NOTE: these are TAB separated files, and it is important that the tabs are in the right places. If you have trouble cutting and pasting from the wiki, you can cut and paste from this text file instead:
ftp://ftp.gmod.org/pub/gmod/Courses/2012/SummerSchool/Galaxy/info.txt
Add this line to tool-data/shared/ucsc/builds.txt
a_example_1 Example genome
Add this to tool-data/alignseq.loc
seq a_example_1 /home/ubuntu/Galaxy/galaxy-dist/tool-data/a_example_1/a_example_1.2bit
Add this to tool-data/maf_index.loc
a_example_1 with 3 other species a_example_1_3way a_example_1 a_example_1,apiMel2,n_vitripennis_20100409,dm3 /home/ubuntu/Galaxy/galaxy-dist/tool-data/a_example_1/a_example_1.maf
Now, stop and start your running Galaxy with
<Control-C>
$ sh run.sh --reload
Now let’s see if our new data is available in Galaxy. Click Get Data → Upload File.

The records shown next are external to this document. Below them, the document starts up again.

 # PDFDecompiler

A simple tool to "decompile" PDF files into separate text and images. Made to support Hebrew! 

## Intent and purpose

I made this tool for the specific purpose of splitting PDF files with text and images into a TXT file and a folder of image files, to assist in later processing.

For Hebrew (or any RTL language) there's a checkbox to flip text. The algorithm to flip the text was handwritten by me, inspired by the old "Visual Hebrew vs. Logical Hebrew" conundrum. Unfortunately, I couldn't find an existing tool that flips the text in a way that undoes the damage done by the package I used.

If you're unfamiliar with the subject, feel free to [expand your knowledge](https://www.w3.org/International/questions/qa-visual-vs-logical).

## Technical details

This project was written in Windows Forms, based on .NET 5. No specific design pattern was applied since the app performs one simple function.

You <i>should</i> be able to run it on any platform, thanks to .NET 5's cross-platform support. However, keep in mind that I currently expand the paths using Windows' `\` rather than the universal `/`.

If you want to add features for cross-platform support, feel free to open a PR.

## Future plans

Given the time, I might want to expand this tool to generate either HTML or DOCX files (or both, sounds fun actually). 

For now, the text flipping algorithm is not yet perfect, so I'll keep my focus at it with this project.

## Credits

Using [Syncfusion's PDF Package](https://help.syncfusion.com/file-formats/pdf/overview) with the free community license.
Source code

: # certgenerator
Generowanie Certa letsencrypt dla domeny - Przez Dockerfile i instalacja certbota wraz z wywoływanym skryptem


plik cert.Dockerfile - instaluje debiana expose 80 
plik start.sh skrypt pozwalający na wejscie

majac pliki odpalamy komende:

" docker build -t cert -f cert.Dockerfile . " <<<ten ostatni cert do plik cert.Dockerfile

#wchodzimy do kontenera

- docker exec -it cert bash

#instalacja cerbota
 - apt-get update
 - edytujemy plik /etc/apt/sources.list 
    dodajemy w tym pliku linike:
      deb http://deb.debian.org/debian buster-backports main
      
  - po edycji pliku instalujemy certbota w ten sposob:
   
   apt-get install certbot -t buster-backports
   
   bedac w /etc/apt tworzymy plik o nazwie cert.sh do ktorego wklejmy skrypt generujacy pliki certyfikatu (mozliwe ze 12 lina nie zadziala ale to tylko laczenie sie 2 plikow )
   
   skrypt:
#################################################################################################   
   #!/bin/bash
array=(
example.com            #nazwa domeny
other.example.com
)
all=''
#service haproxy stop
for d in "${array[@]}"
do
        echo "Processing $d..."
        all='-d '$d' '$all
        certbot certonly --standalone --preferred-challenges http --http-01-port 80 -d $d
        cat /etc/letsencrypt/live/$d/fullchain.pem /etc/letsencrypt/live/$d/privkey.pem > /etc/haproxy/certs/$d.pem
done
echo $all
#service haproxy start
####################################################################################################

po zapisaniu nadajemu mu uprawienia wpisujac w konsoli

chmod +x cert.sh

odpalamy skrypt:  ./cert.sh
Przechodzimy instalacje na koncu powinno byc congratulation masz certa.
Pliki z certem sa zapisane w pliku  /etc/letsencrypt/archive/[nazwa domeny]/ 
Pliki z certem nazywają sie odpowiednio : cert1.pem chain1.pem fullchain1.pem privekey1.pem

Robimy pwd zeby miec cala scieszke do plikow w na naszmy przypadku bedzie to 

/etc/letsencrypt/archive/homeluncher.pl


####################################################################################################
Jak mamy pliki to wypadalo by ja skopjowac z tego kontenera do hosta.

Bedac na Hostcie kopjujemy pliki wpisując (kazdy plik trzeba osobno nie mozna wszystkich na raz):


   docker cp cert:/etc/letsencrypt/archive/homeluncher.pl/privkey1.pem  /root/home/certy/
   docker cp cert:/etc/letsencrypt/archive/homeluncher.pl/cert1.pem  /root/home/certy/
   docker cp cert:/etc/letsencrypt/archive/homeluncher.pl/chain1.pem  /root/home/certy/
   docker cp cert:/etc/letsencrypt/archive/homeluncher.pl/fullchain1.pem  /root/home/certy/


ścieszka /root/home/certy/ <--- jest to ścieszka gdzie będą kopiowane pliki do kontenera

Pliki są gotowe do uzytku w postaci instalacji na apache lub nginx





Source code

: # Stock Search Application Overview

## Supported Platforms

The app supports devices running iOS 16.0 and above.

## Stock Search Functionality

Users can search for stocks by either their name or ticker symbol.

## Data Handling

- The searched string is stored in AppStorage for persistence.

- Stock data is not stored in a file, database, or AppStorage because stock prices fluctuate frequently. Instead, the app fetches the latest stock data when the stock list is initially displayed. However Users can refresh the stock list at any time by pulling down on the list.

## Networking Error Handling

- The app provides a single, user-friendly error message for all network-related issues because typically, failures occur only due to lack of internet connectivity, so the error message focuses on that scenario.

Paste the following into the URL/Text box:
scaffold0 450 650
scaffold0 2000 3000
Set the File Format to bed, make sure Convert spaces to tabs is selected, and click in the Genome: box. You should be able to find your genome by typing example.
In the Tools menu, click Fetch Sequences → Extract Genomic DNA.
The tool interface should open in the main panel. The default values are probably fine (make sure the dataset you just created is selected). Click Execute. A new dataset will be created containing the DNA for your regions of interest.
In the Tools menu, click Fetch Alignments → Extract MAF Blocks.
The tool interface will open in the main panel. Again, the defaults should be reasonable, but click Select All to do alignments to all other species. Click Execute. A new dataset will be created containing alignments corresponding to your intervals of interest.